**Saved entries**
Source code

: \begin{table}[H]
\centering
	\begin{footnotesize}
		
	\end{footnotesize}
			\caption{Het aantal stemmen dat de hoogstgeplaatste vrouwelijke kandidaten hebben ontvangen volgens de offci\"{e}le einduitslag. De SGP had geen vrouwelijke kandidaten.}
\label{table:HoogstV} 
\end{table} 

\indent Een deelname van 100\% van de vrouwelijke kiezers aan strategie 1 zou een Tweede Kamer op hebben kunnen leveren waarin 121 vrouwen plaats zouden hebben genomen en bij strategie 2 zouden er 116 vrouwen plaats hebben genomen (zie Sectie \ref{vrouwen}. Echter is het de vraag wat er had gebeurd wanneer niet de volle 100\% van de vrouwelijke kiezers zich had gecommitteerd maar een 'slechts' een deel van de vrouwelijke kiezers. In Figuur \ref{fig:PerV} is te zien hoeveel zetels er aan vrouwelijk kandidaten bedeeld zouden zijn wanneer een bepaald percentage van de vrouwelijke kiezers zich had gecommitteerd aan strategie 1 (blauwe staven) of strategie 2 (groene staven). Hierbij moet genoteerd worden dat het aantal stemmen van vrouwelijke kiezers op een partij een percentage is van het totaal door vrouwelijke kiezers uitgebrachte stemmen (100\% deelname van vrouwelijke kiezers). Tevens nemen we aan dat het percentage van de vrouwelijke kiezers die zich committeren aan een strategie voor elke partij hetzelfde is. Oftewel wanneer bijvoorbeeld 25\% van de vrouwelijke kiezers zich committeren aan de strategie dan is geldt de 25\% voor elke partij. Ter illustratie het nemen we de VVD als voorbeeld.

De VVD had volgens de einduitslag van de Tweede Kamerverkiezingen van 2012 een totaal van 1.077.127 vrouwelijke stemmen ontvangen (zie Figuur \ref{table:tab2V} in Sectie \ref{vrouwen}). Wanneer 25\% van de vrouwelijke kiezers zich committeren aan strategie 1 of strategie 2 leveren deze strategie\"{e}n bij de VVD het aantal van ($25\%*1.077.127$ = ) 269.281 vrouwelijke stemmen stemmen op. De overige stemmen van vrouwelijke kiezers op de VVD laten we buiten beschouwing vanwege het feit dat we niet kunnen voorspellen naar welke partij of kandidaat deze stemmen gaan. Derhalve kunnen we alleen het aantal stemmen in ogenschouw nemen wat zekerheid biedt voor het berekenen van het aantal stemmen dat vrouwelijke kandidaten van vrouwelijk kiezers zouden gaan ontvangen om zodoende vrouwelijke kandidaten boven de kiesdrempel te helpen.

==

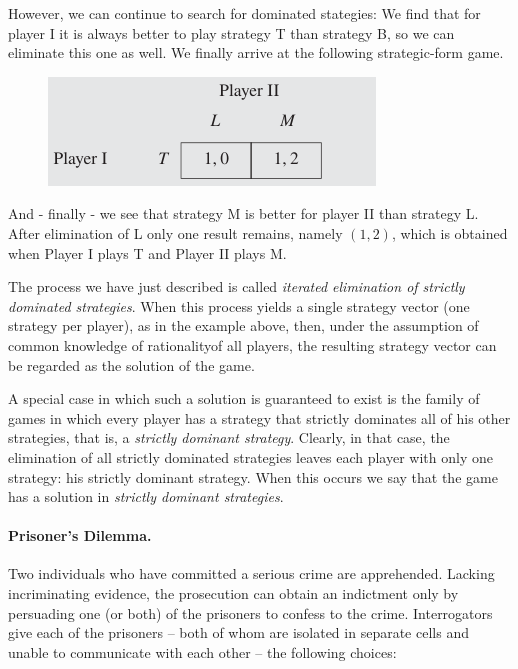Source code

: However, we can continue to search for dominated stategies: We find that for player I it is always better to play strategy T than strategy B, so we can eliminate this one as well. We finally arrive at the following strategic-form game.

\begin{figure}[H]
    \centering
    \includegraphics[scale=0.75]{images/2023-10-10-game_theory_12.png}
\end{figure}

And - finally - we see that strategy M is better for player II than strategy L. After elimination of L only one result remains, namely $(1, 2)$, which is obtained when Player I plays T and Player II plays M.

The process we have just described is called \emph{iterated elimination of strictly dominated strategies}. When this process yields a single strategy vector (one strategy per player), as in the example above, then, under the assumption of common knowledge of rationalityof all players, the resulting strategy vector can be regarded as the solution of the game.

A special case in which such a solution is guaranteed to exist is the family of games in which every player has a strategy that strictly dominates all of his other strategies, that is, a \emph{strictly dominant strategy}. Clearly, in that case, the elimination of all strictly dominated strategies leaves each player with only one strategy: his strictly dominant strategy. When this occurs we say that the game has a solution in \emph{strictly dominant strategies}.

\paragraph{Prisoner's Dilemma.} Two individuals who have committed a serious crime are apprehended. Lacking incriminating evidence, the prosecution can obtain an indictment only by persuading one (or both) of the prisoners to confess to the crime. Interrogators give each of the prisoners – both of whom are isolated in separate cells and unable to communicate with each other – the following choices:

--

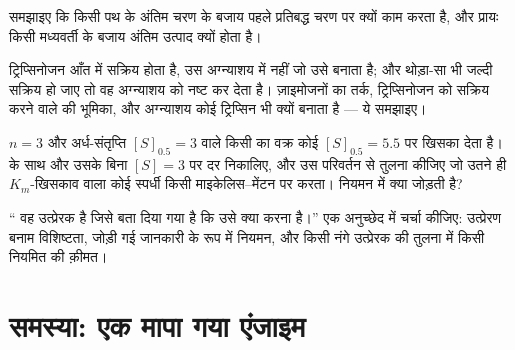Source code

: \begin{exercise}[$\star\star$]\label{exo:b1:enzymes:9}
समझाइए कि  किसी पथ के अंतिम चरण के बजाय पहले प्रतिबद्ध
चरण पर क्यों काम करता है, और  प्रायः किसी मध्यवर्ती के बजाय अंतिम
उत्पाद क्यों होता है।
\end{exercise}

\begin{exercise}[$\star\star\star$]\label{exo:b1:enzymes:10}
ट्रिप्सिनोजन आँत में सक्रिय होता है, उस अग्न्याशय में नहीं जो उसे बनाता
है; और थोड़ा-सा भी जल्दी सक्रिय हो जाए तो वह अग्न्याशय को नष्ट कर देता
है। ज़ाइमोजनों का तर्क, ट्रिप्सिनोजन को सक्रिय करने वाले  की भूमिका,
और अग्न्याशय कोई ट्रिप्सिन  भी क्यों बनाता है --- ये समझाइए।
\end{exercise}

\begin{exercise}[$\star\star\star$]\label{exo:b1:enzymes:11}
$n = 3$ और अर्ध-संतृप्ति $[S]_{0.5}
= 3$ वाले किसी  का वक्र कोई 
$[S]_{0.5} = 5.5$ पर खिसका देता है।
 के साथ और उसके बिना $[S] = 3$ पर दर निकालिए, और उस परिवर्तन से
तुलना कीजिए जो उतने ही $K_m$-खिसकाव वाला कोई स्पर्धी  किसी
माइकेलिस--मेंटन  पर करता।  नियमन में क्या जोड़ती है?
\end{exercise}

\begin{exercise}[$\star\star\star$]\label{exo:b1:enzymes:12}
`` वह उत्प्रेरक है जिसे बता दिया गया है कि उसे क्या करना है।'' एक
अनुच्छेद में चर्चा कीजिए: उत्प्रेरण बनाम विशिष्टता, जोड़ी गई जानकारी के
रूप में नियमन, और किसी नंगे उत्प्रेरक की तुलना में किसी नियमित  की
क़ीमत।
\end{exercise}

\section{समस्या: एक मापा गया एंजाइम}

**YOUR OBJECTIVE**
In the entries above, the lines between the one holding "है। ज़ाइमोजनों का" and the one holding "एक मापा गया", inclusive, are to be printed exactly as written, and those alone.

**EXERCISE RESULT**
है। ज़ाइमोजनों का तर्क, ट्रिप्सिनोजन को सक्रिय करने वाले  की भूमिका,
और अग्न्याशय कोई ट्रिप्सिन  भी क्यों बनाता है --- ये समझाइए।
\end{exercise}

\begin{exercise}[$\star\star\star$]\label{exo:b1:enzymes:11}
$n = 3$ और अर्ध-संतृप्ति $[S]_{0.5}
= 3$ वाले किसी  का वक्र कोई 
$[S]_{0.5} = 5.5$ पर खिसका देता है।
 के साथ और उसके बिना $[S] = 3$ पर दर निकालिए, और उस परिवर्तन से
तुलना कीजिए जो उतने ही $K_m$-खिसकाव वाला कोई स्पर्धी  किसी
माइकेलिस--मेंटन  पर करता।  नियमन में क्या जोड़ती है?
\end{exercise}

\begin{exercise}[$\star\star\star$]\label{exo:b1:enzymes:12}
`` वह उत्प्रेरक है जिसे बता दिया गया है कि उसे क्या करना है।'' एक
अनुच्छेद में चर्चा कीजिए: उत्प्रेरण बनाम विशिष्टता, जोड़ी गई जानकारी के
रूप में नियमन, और किसी नंगे उत्प्रेरक की तुलना में किसी नियमित  की
क़ीमत।
\end{exercise}

\section{समस्या: एक मापा गया एंजाइम}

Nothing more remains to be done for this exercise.